Exercise aim:
With images excluded, write out each entry below exactly as given.

Raw data:
=== Begin Enclosure ===

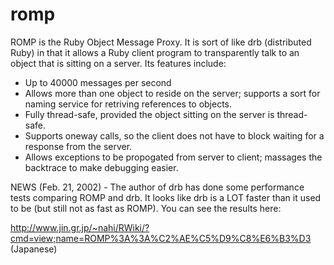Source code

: romp
====

ROMP is the Ruby Object Message Proxy. It is sort of like drb
(distributed Ruby) in that it allows a Ruby client program to
transparently talk to an object that is sitting on a server. Its
features include:

  * Up to 40000 messages per second
  * Allows more than one object to reside on the server; supports a sort
    for naming service for retriving references to objects.
  * Fully thread-safe, provided the object sitting on the server is
    thread-safe.
  * Supports oneway calls, so the client does not have to block waiting
    for a response from the server.
  * Allows exceptions to be propogated from server to client; massages
    the backtrace to make debugging easier.

NEWS (Feb. 21, 2002) - The author of drb has done some performance tests
comparing ROMP and drb. It looks like drb is a LOT faster than it used
to be (but still not as fast as ROMP). You can see the results here:

http://www.jin.gr.jp/~nahi/RWiki/?cmd=view;name=ROMP%3A%3A%C2%AE%C5%D9%C8%E6%B3%D3 (Japanese)

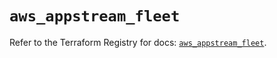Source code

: # `aws_appstream_fleet`

Refer to the Terraform Registry for docs: [`aws_appstream_fleet`](https://registry.terraform.io/providers/hashicorp/aws/5.99.1/docs/resources/appstream_fleet).
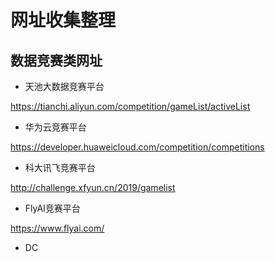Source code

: 
# 网址收集整理

## 数据竞赛类网址

- 天池大数据竞赛平台

https://tianchi.aliyun.com/competition/gameList/activeList

- 华为云竞赛平台

https://developer.huaweicloud.com/competition/competitions

- 科大讯飞竞赛平台

http://challenge.xfyun.cn/2019/gamelist

- FlyAI竞赛平台

https://www.flyai.com/

- DC
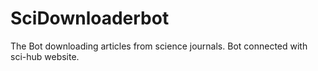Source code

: # SciDownloaderbot
The Bot downloading articles from science journals. Bot connected with sci-hub website.
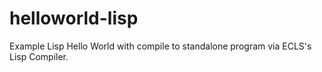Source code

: helloworld-lisp
===============

Example Lisp Hello World with compile to standalone program via ECLS's Lisp Compiler.
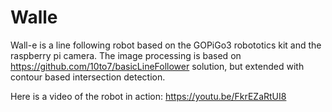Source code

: # Walle

Wall-e is a line following robot based on the GOPiGo3 robototics kit and the raspberry pi camera.
The image processing is based on https://github.com/10to7/basicLineFollower solution, but extended with contour based intersection detection.

Here is a video of the robot in action: https://youtu.be/FkrEZaRtUI8
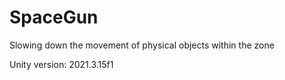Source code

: # SpaceGun
Slowing down the movement of physical objects within the zone

Unity version: 2021.3.15f1
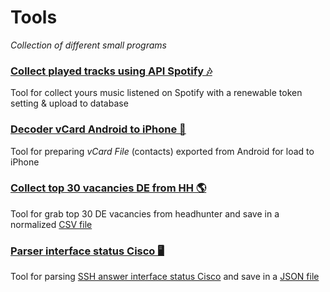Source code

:# Tools
*Collection of different small programs*


### [Collect played tracks using API Spotify 🎶](https://github.com/ReIZzz/tools/tree/main/Spotify%20music)
Tool for collect yours music listened on Spotify with a renewable token setting & upload to database

### [Decoder vCard Android to iPhone 📲](https://github.com/ReIZzz/tools/blob/main/Decoder%20vCard%20Android%20to%20iPhone.py)
Tool for preparing *vCard File* (contacts) exported from Android for load to iPhone

### [Collect top 30 vacancies DE from HH 🌎](https://github.com/ReIZzz/tools/blob/main/Top%2030%20vacancies%20DE%20from%20HH/top_30_vacancies_data_engineer_hh.py)
Tool for grab top 30 DE vacancies from headhunter and save in a normalized [CSV file](https://github.com/ReIZzz/tools/blob/main/Top%2030%20vacancies%20DE%20from%20HH/vacancies_data_engineer.csv)

### [Parser interface status Cisco 🖥](https://github.com/ReIZzz/tools/blob/main/Parser_interface_modem/parser_interface.py)
Tool for parsing [SSH answer interface status Cisco](https://github.com/ReIZzz/tools/blob/main/Parser_interface_modem/raw_interface_data.txt) and save in a [JSON file](https://github.com/ReIZzz/tools/blob/main/Parser_interface_modem/json_interfase_data.json)
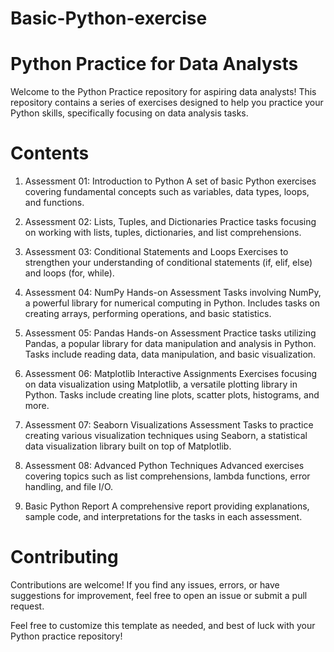 # Basic-Python-exercise

# Python Practice for Data Analysts
Welcome to the Python Practice repository for aspiring data analysts! This repository contains a series of exercises designed to help you practice your Python skills, specifically focusing on data analysis tasks.

# Contents
1. Assessment 01: Introduction to Python
A set of basic Python exercises covering fundamental concepts such as variables, data types, loops, and functions.

2. Assessment 02: Lists, Tuples, and Dictionaries
Practice tasks focusing on working with lists, tuples, dictionaries, and list comprehensions.

3. Assessment 03: Conditional Statements and Loops
Exercises to strengthen your understanding of conditional statements (if, elif, else) and loops (for, while).

4. Assessment 04: NumPy Hands-on Assessment
Tasks involving NumPy, a powerful library for numerical computing in Python. Includes tasks on creating arrays, performing operations, and basic statistics.

5. Assessment 05: Pandas Hands-on Assessment
Practice tasks utilizing Pandas, a popular library for data manipulation and analysis in Python. Tasks include reading data, data manipulation, and basic visualization.

6. Assessment 06: Matplotlib Interactive Assignments
Exercises focusing on data visualization using Matplotlib, a versatile plotting library in Python. Tasks include creating line plots, scatter plots, histograms, and more.

7. Assessment 07: Seaborn Visualizations Assessment
Tasks to practice creating various visualization techniques using Seaborn, a statistical data visualization library built on top of Matplotlib.

8. Assessment 08: Advanced Python Techniques
Advanced exercises covering topics such as list comprehensions, lambda functions, error handling, and file I/O.

9. Basic Python Report
A comprehensive report providing explanations, sample code, and interpretations for the tasks in each assessment.

# Contributing
Contributions are welcome! If you find any issues, errors, or have suggestions for improvement, feel free to open an issue or submit a pull request.

Feel free to customize this template as needed, and best of luck with your Python practice repository!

=== End Enclosure ===

Result for this exercise:
Source code

: romp
====

ROMP is the Ruby Object Message Proxy. It is sort of like drb
(distributed Ruby) in that it allows a Ruby client program to
transparently talk to an object that is sitting on a server. Its
features include:

  * Up to 40000 messages per second
  * Allows more than one object to reside on the server; supports a sort
    for naming service for retriving references to objects.
  * Fully thread-safe, provided the object sitting on the server is
    thread-safe.
  * Supports oneway calls, so the client does not have to block waiting
    for a response from the server.
  * Allows exceptions to be propogated from server to client; massages
    the backtrace to make debugging easier.

NEWS (Feb. 21, 2002) - The author of drb has done some performance tests
comparing ROMP and drb. It looks like drb is a LOT faster than it used
to be (but still not as fast as ROMP). You can see the results here:

http://www.jin.gr.jp/~nahi/RWiki/?cmd=view;name=ROMP%3A%3A%C2%AE%C5%D9%C8%E6%B3%D3 (Japanese)

Source code

: # `aws_appstream_fleet`

Refer to the Terraform Registry for docs: [`aws_appstream_fleet`](https://registry.terraform.io/providers/hashicorp/aws/5.99.1/docs/resources/appstream_fleet).
Source code

: 
# 网址收集整理

## 数据竞赛类网址

- 天池大数据竞赛平台

https://tianchi.aliyun.com/competition/gameList/activeList

- 华为云竞赛平台

https://developer.huaweicloud.com/competition/competitions

- 科大讯飞竞赛平台

http://challenge.xfyun.cn/2019/gamelist

- FlyAI竞赛平台

https://www.flyai.com/

- DC
Source code

: # SciDownloaderbot
The Bot downloading articles from science journals. Bot connected with sci-hub website.
Source code

: helloworld-lisp
===============

Example Lisp Hello World with compile to standalone program via ECLS's Lisp Compiler.
Source code

: # Walle

Wall-e is a line following robot based on the GOPiGo3 robototics kit and the raspberry pi camera.
The image processing is based on https://github.com/10to7/basicLineFollower solution, but extended with contour based intersection detection.

Here is a video of the robot in action: https://youtu.be/FkrEZaRtUI8
Source code

: # SpaceGun
Slowing down the movement of physical objects within the zone

Unity version: 2021.3.15f1
Source code

:# Tools
*Collection of different small programs*


### [Collect played tracks using API Spotify 🎶](https://github.com/ReIZzz/tools/tree/main/Spotify%20music)
Tool for collect yours music listened on Spotify with a renewable token setting & upload to database

### [Decoder vCard Android to iPhone 📲](https://github.com/ReIZzz/tools/blob/main/Decoder%20vCard%20Android%20to%20iPhone.py)
Tool for preparing *vCard File* (contacts) exported from Android for load to iPhone

### [Collect top 30 vacancies DE from HH 🌎](https://github.com/ReIZzz/tools/blob/main/Top%2030%20vacancies%20DE%20from%20HH/top_30_vacancies_data_engineer_hh.py)
Tool for grab top 30 DE vacancies from headhunter and save in a normalized [CSV file](https://github.com/ReIZzz/tools/blob/main/Top%2030%20vacancies%20DE%20from%20HH/vacancies_data_engineer.csv)

### [Parser interface status Cisco 🖥](https://github.com/ReIZzz/tools/blob/main/Parser_interface_modem/parser_interface.py)
Tool for parsing [SSH answer interface status Cisco](https://github.com/ReIZzz/tools/blob/main/Parser_interface_modem/raw_interface_data.txt) and save in a [JSON file](https://github.com/ReIZzz/tools/blob/main/Parser_interface_modem/json_interfase_data.json)
 # Basic-Python-exercise

# Python Practice for Data Analysts
Welcome to the Python Practice repository for aspiring data analysts! This repository contains a series of exercises designed to help you practice your Python skills, specifically focusing on data analysis tasks.

# Contents
1. Assessment 01: Introduction to Python
A set of basic Python exercises covering fundamental concepts such as variables, data types, loops, and functions.

2. Assessment 02: Lists, Tuples, and Dictionaries
Practice tasks focusing on working with lists, tuples, dictionaries, and list comprehensions.

3. Assessment 03: Conditional Statements and Loops
Exercises to strengthen your understanding of conditional statements (if, elif, else) and loops (for, while).

4. Assessment 04: NumPy Hands-on Assessment
Tasks involving NumPy, a powerful library for numerical computing in Python. Includes tasks on creating arrays, performing operations, and basic statistics.

5. Assessment 05: Pandas Hands-on Assessment
Practice tasks utilizing Pandas, a popular library for data manipulation and analysis in Python. Tasks include reading data, data manipulation, and basic visualization.

6. Assessment 06: Matplotlib Interactive Assignments
Exercises focusing on data visualization using Matplotlib, a versatile plotting library in Python. Tasks include creating line plots, scatter plots, histograms, and more.

7. Assessment 07: Seaborn Visualizations Assessment
Tasks to practice creating various visualization techniques using Seaborn, a statistical data visualization library built on top of Matplotlib.

8. Assessment 08: Advanced Python Techniques
Advanced exercises covering topics such as list comprehensions, lambda functions, error handling, and file I/O.

9. Basic Python Report
A comprehensive report providing explanations, sample code, and interpretations for the tasks in each assessment.

# Contributing
Contributions are welcome! If you find any issues, errors, or have suggestions for improvement, feel free to open an issue or submit a pull request.

Feel free to customize this template as needed, and best of luck with your Python practice repository!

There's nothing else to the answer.